Advice: How to Donate Clothing

May 25, 2020

What a “Duh” article to write, huh? How hard can it be? You bag it up, put it in your car, deliver. Easy, right?

Not so fast, Linda.

Donating clothing is complicated and I think anyone who has ever tried to do it has found it to be a lot more steps than just three. Let’s talk about the real chore of clothing donation, just rip it wide open.

First, you have to really want to clean out your closet. This is a difficult first step and it usually involves 50 micro steps of pants that are snug and thrown to the closet floor, seasons that change, and fashion trends that die. It is not a step that happens all at once.

The actual process of cleaning out the closet are varied. If you are a member of Netflix’s Kondo cult, you will take everything out and have a soothing conversation with each item, recalling good times, bad times, and weighing your mutual commitment to each other; then you give a rose to each item you choose to keep and the rest are burned in a memorial service. I’ve never actually watched Marie Kondo, but that’s the gist of it.

My personal method is a little less dramatic. I like to take everything out of the closet and then I take each item and decide whether or not it fits and whether or not I like it still. If it fits and I still like it, it goes back into the closet. If it does not fit and/or I do not like it, it goes into a bag for donating. Easy. You can repeat this process with all members of your household. It is easiest to do this without the help of the household member whose closet you are cleaning. Just get to it. You’re doing them a favor. Husbands are especially appreciative of your not including them. I know my husband never notices how carefully I have curated what he is allowed to wear. Oh, marriage…

Moving on. Now that you have bagged everything up, you need to start wondering about where to take it all. This will take about a month of thought, so put the bags in an unseen corner of your living room. After a week, it will start to be like another piece of furniture and you’ll forget it’s there. This is good, because you need this time to really think about where to donate these precious items. Didn’t you hear about that one place from that one friend? What was it? Think, think…

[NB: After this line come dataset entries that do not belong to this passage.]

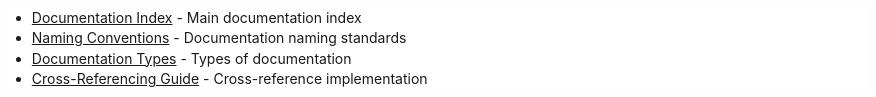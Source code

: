 - [Documentation Index](./index.md) - Main documentation index
- [Naming Conventions](./naming_conventions.md) - Documentation naming standards
- [Documentation Types](./documentation_types.md) - Types of documentation
- [Cross-Referencing Guide](./cross_referencing_guide.md) - Cross-reference implementation
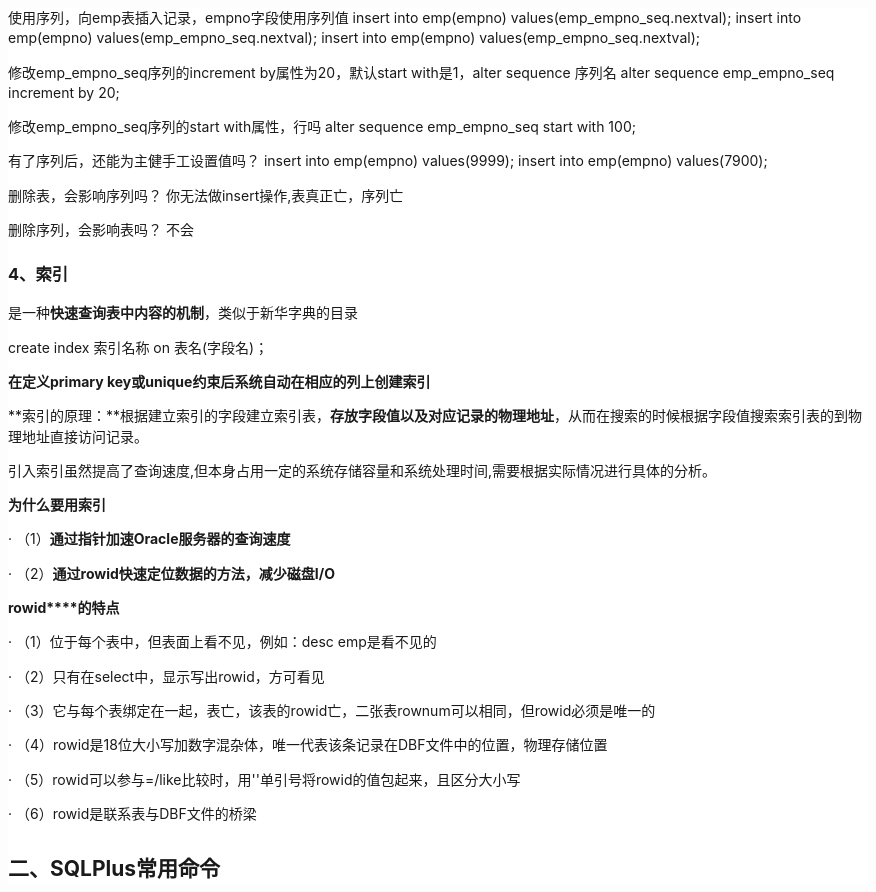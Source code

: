  使用序列，向emp表插入记录，empno字段使用序列值
 insert into emp(empno) values(emp_empno_seq.nextval);
 insert into emp(empno) values(emp_empno_seq.nextval);
 insert into emp(empno) values(emp_empno_seq.nextval);
 
 修改emp_empno_seq序列的increment by属性为20，默认start with是1，alter sequence 序列名
 alter sequence emp_empno_seq increment by 20;
 
 修改emp_empno_seq序列的start with属性，行吗
 alter sequence emp_empno_seq start with 100;
 
 有了序列后，还能为主健手工设置值吗？
 insert into emp(empno) values(9999);
 insert into emp(empno) values(7900);
 
 删除表，会影响序列吗？
 你无法做insert操作,表真正亡，序列亡
 
 删除序列，会影响表吗？
 不会

 

### 4、索引

是一种**快速查询表中内容的机制**，类似于新华字典的目录

create index 索引名称 on 表名(字段名)；

**在定义primary key****或unique****约束后系统自动在相应的列上创建索引**

 

**索引的原理：**根据建立索引的字段建立索引表，**存放字段值以及对应记录的物理地址**，从而在搜索的时候根据字段值搜索索引表的到物理地址直接访问记录。

引入索引虽然提高了查询速度,但本身占用一定的系统存储容量和系统处理时间,需要根据实际情况进行具体的分析。

 

**为什么要用索引**

· （1）**通过指针加速****Oracle****服务器的查询速度**

· （2）**通过****rowid****快速定位数据的方法，减少磁盘I/O**

 

**rowid****的特点**

· （1）位于每个表中，但表面上看不见，例如：desc emp是看不见的

· （2）只有在select中，显示写出rowid，方可看见

· （3）它与每个表绑定在一起，表亡，该表的rowid亡，二张表rownum可以相同，但rowid必须是唯一的

· （4）rowid是18位大小写加数字混杂体，唯一代表该条记录在DBF文件中的位置，物理存储位置

· （5）rowid可以参与=/like比较时，用''单引号将rowid的值包起来，且区分大小写

· （6）rowid是联系表与DBF文件的桥梁

## 二、SQLPlus常用命令
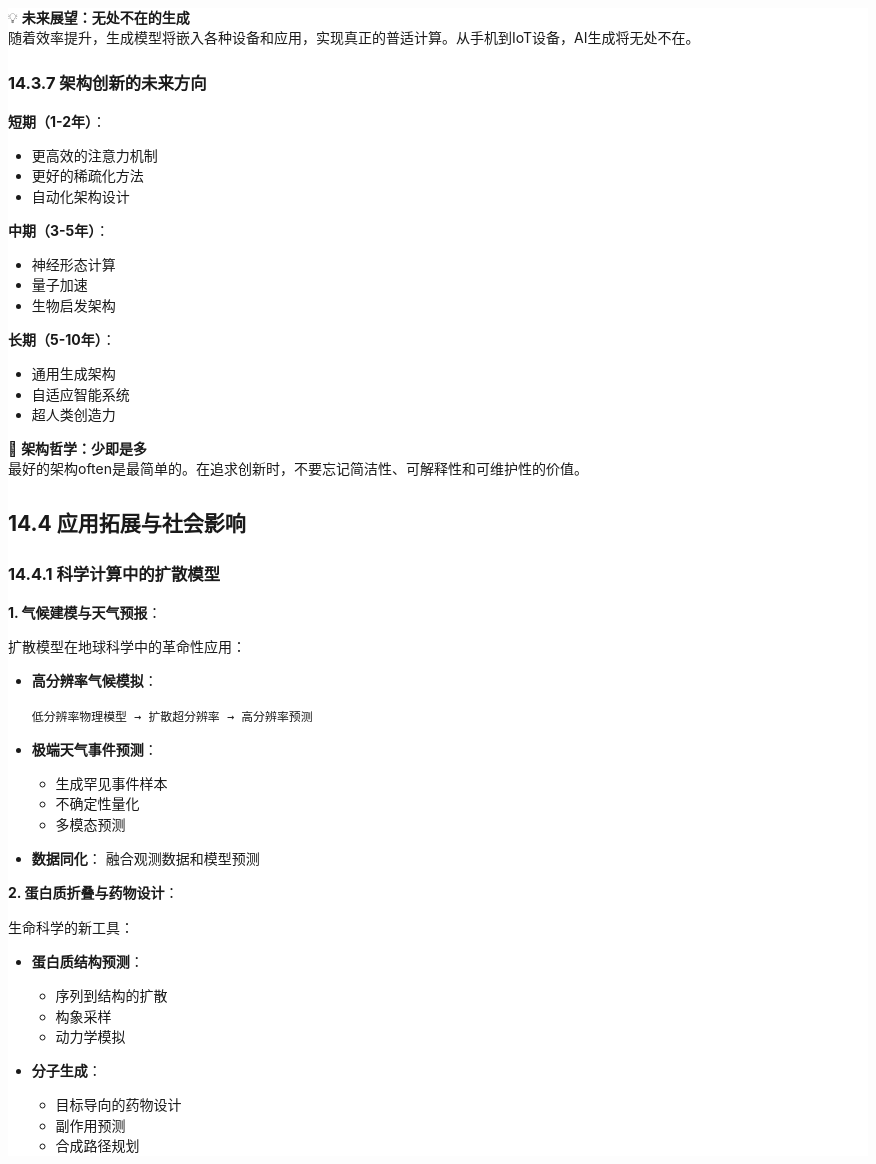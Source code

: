 💡 **未来展望：无处不在的生成**  
随着效率提升，生成模型将嵌入各种设备和应用，实现真正的普适计算。从手机到IoT设备，AI生成将无处不在。

### 14.3.7 架构创新的未来方向

**短期（1-2年）**：
- 更高效的注意力机制
- 更好的稀疏化方法
- 自动化架构设计

**中期（3-5年）**：
- 神经形态计算
- 量子加速
- 生物启发架构

**长期（5-10年）**：
- 通用生成架构
- 自适应智能系统
- 超人类创造力

🌟 **架构哲学：少即是多**  
最好的架构often是最简单的。在追求创新时，不要忘记简洁性、可解释性和可维护性的价值。

## 14.4 应用拓展与社会影响

### 14.4.1 科学计算中的扩散模型

**1. 气候建模与天气预报**：

扩散模型在地球科学中的革命性应用：

- **高分辨率气候模拟**：
  ```
  低分辨率物理模型 → 扩散超分辨率 → 高分辨率预测
  ```
  
- **极端天气事件预测**：
  - 生成罕见事件样本
  - 不确定性量化
  - 多模态预测

- **数据同化**：
  融合观测数据和模型预测

**2. 蛋白质折叠与药物设计**：

生命科学的新工具：

- **蛋白质结构预测**：
  - 序列到结构的扩散
  - 构象采样
  - 动力学模拟

- **分子生成**：
  - 目标导向的药物设计
  - 副作用预测
  - 合成路径规划
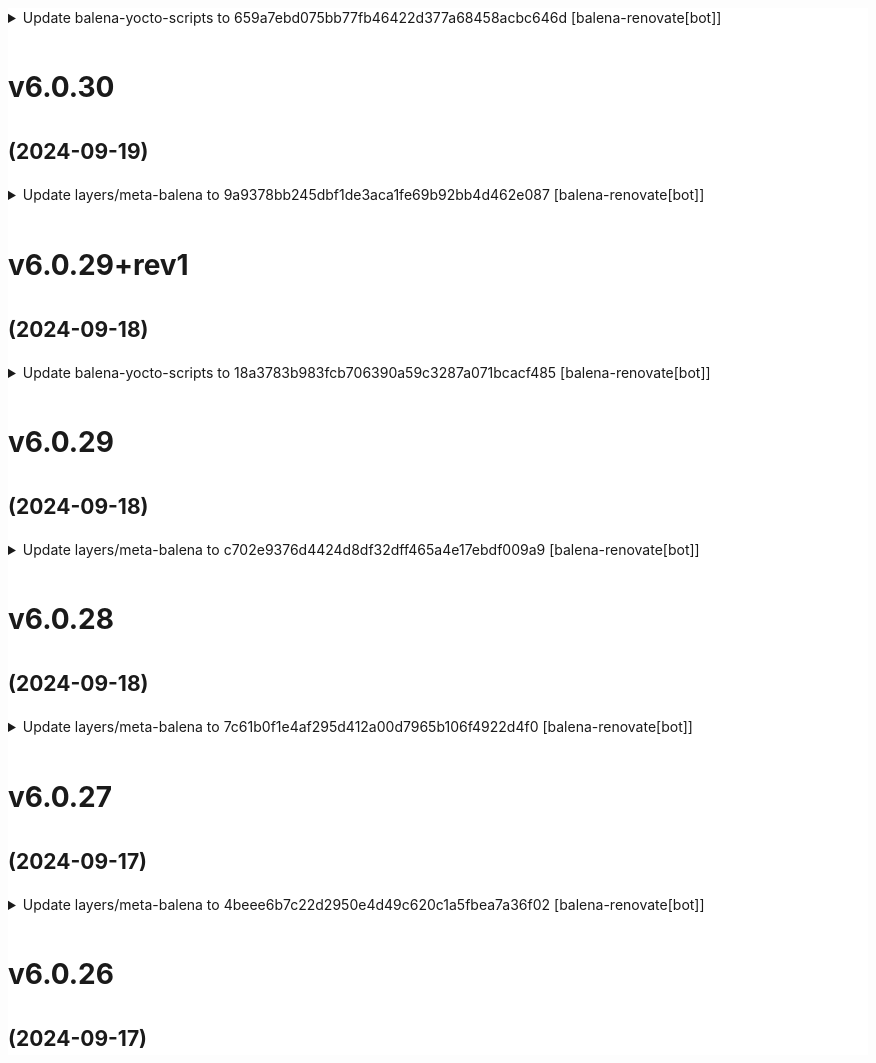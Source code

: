
<details><summary> Update balena-yocto-scripts to 659a7ebd075bb77fb46422d377a68458acbc646d [balena-renovate[bot]] </summary></details>

# v6.0.30
## (2024-09-19)


<details><summary> Update layers/meta-balena to 9a9378bb245dbf1de3aca1fe69b92bb4d462e087 [balena-renovate[bot]] </summary></details>

# v6.0.29+rev1
## (2024-09-18)


<details><summary> Update balena-yocto-scripts to 18a3783b983fcb706390a59c3287a071bcacf485 [balena-renovate[bot]] </summary></details>

# v6.0.29
## (2024-09-18)


<details><summary> Update layers/meta-balena to c702e9376d4424d8df32dff465a4e17ebdf009a9 [balena-renovate[bot]] </summary></details>

# v6.0.28
## (2024-09-18)


<details><summary> Update layers/meta-balena to 7c61b0f1e4af295d412a00d7965b106f4922d4f0 [balena-renovate[bot]] </summary></details>

# v6.0.27
## (2024-09-17)


<details><summary> Update layers/meta-balena to 4beee6b7c22d2950e4d49c620c1a5fbea7a36f02 [balena-renovate[bot]] </summary></details>

# v6.0.26
## (2024-09-17)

Okay. It’s been a month. That’s it. You are going to do it. Good for you, Linda. Now, take the bag and put it in the trunk of your car. What’s that? Oh, Linda. It’s the bag you meant to donate before, but forgot. That’s okay. In fact, it’s brilliant. You are now extra prepared to make your clothing donation.

This next step is key: forget completely about what is in the trunk of your car. I mean, erase every memory you ever had of even owning a trunk to your car. It’s gone. This is about a six month step.

The final step is a careful mix of magic, stars aligning, and right place/right time kind of kismet. Prepare your senses for it and the day will come when you are in that car and a sign for donations will appear at the same time. The fog of your self induced amnesia will lift and you will seamlessly pull your car into the driveway of the donation site, pop your trunk, throw your thumb out the window to a volunteer, and this volunteer will take those bags out of your car and give you a friendly wave.

So, you see? Donating clothing is not quick and easy. It is no small thing that you have done when you donate a bag of clothing and your friend, Eric’s Wife, knows it. Your community thanks you, and I applaud you.

This concludes my advice for donating clothing. I feel certain it is among the most helpful advice I’ve ever offered. I don’t know where I get this stuff. It just comes to me.